Plugins can make your site slow and unreliable

A really common issue we see is an over-reliance on plugins being used to develop a WordPress website – a syndrome we’ve affectionately termed “The Plugin Monster”. 

This happens when you gradually duct tape together lots of different plugins from different developers and sources, with varying quality. This may start out okay, but as the number of plugins increases eventually the symptoms start to show – different functions and features of the site start to break or it begins to operate *really* slowly. This is one of the leading reasons why business’ WordPress keeps crashing. This hurts your Google search ranking, frustrates customers and ultimately damages your business growth.

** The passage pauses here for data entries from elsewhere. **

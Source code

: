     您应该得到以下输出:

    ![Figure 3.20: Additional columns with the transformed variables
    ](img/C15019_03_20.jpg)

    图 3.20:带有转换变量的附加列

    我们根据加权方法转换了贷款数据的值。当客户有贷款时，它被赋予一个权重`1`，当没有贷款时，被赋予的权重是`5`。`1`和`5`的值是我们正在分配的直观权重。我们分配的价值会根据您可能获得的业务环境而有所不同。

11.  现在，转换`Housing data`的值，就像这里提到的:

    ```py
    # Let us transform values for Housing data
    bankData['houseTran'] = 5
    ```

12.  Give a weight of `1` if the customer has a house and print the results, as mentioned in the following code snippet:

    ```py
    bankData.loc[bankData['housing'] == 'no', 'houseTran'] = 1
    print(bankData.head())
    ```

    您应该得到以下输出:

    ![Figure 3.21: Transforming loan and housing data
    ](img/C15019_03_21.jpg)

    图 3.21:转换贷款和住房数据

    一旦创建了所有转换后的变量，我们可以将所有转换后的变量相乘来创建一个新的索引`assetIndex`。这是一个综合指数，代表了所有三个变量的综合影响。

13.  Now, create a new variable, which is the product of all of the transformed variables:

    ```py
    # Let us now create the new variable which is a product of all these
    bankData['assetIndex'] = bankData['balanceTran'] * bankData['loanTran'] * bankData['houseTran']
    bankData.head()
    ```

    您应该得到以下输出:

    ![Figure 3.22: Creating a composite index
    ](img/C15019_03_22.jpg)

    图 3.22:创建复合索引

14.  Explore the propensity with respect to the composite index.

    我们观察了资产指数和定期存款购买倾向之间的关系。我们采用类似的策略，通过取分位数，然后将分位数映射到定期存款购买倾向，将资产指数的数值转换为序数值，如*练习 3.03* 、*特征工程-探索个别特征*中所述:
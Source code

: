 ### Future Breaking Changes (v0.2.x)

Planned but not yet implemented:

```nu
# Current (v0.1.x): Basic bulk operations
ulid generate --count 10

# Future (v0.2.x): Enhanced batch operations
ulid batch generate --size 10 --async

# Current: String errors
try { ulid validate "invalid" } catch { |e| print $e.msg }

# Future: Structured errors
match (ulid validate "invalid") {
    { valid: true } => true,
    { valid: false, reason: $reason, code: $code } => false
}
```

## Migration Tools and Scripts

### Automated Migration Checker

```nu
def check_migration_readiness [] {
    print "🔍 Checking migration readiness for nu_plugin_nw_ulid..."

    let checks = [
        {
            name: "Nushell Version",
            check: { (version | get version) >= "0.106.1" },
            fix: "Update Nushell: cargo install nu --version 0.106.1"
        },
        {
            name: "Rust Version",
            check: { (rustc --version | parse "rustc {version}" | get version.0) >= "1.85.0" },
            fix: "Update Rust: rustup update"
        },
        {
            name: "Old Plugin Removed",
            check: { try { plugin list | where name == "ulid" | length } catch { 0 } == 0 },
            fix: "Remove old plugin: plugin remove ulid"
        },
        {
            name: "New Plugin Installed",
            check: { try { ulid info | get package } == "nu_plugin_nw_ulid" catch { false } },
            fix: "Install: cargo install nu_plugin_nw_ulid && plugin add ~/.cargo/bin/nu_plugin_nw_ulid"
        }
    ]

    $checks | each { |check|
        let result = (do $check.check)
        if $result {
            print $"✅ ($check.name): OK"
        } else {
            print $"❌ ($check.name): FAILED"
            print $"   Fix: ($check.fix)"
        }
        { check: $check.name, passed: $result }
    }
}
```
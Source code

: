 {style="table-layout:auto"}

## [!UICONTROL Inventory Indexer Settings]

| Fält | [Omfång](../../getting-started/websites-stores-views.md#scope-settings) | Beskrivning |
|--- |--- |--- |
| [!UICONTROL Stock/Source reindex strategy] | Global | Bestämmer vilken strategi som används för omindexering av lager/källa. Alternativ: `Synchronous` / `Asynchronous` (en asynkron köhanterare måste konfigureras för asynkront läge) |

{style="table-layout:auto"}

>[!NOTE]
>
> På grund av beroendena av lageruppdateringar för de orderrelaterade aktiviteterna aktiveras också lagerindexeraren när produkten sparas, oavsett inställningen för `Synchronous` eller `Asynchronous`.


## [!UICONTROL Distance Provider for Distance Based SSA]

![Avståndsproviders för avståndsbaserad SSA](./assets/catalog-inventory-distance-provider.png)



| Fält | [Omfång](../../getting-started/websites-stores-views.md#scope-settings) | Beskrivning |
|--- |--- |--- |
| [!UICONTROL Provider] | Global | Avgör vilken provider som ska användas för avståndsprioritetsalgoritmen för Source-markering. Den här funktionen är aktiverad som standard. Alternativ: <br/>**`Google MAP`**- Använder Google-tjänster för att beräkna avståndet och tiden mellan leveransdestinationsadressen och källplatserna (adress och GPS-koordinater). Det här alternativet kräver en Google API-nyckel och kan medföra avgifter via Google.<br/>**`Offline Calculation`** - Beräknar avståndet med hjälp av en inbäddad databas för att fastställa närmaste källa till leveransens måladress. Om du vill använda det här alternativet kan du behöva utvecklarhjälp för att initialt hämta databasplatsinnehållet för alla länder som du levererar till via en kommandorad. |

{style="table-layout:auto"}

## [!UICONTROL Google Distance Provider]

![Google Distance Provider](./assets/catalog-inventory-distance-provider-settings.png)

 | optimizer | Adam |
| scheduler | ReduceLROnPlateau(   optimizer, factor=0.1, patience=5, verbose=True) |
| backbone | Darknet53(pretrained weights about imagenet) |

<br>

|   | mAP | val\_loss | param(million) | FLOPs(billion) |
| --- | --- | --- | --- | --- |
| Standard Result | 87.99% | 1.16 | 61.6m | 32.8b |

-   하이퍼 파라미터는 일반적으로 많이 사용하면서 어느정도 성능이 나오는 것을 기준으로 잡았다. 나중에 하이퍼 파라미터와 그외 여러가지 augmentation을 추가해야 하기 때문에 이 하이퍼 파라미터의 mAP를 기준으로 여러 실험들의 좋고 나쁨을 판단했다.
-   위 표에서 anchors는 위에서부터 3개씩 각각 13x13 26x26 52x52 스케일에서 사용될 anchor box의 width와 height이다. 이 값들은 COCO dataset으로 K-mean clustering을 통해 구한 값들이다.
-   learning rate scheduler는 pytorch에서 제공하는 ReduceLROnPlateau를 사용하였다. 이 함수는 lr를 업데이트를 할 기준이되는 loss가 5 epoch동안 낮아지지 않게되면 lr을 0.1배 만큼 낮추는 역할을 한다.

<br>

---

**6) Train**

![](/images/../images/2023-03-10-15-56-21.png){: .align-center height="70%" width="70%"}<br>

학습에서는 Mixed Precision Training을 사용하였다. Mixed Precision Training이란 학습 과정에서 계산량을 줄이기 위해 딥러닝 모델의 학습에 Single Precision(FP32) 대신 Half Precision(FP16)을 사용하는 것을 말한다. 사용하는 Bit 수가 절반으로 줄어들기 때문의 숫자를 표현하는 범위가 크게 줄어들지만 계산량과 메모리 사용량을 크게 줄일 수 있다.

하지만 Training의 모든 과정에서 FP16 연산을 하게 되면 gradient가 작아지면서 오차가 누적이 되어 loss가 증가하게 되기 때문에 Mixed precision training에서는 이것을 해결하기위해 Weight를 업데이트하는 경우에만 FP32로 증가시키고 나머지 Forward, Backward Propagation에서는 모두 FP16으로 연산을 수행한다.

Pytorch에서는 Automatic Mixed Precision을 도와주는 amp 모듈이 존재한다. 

Plugins make you susceptible to hackers

Not only are there performance concerns, but security issues too. When you install a plugin, you’re inserting code someone else has written into the core of the website. When we think about plugins in this way, it becomes obvious that actually they could become quite dangerous when not used correctly.

Out of date, poor quality plugins have been at the heart of some very high profile data leaks including the Panama Papers, where a security vulnerability in an image carousel slider was responsible for hackers gaining access to 4.8 Million emails from the Panamanian law and accounting firm Mossack Fonseca.

A really common issue we see is an over-reliance on plugins being used to develop a WordPress website – a syndrome we’ve affectionately termed “The Plugin Monster”. 

So what plugins can I use?

If your WordPress keeps crashing, you can never eliminate risk entirely, nor would you want to avoid plugin usage completely, but there are some simple vetting processes you can do before selecting which plugins to use that will help you minimise the risks associated:

  • Check if the plugin is from a reputable 3rd party company e.g. MailChimp, HubSpot, WooCommerce. If they’re built by big teams, it’s likely that they take security seriously and you know they’ll regularly be updating the plugin to patch any flaws that are discovered in future.
  • If the plugin is from a more independent developer, check to see how often the plugin is updated. Do they regularly maintain the codebase? If they are a small company or independent outfit, what are the chances they will abandon the plugin – if you’re building tech that will rely on their plugin in future, you need to know that it will be maintained for future WordPress versions too.
  • Check how many installations and reviews the plugin has – if it’s been widely adopted it’s more likely to be well maintained and bug free.

How can you tackle your plugin monster?

If you’re currently struggling with a bloated, slow or vulnerable WordPress site there are a few things you can do to get back on track:

  • Setup a staging site: first and foremost, make sure you or your developer have a staging site setup. A staging site is an exact duplicate of your live site, but on a separate sub-domain e.g. staging.yourwebsite.com. This is used as a sandbox, well away from your customers where you can change and test things without any risks.
  • Troubleshoot your plugins: If you’ve got a specific bug occurring, try disabling all your plugins and see if the bug still occurs. If disabling all the plugins resolves the issue, slowly turn each plugin back on again until you can isolate the perpetrator. This is a painstaking job but it usually does the trick if you’ve got a conflict.
  • Update, update, update: well maintained plugins, along with WordPress itself, will constantly be updated by their respective developers. It’s vital that you keep these up to date in order to benefit from the latest security patches and performance improvements.
  • Audit your plugins: are there any candidates for removal? Are there any plugins which a developer could build straight into the theme to remove the reliance on third-party code? Remove any you’re no longer using.

Sometimes you need to tackle the root cause:

Sometimes your plugin monster might have run away with you and the bugs and technology you’re using need a fundamental rethink from the ground up. It can be much better and more stable for your business in the longer term if you build back using lightweight, efficient code which makes the site secure, fast and reduces the frequency of your WordPress crashing.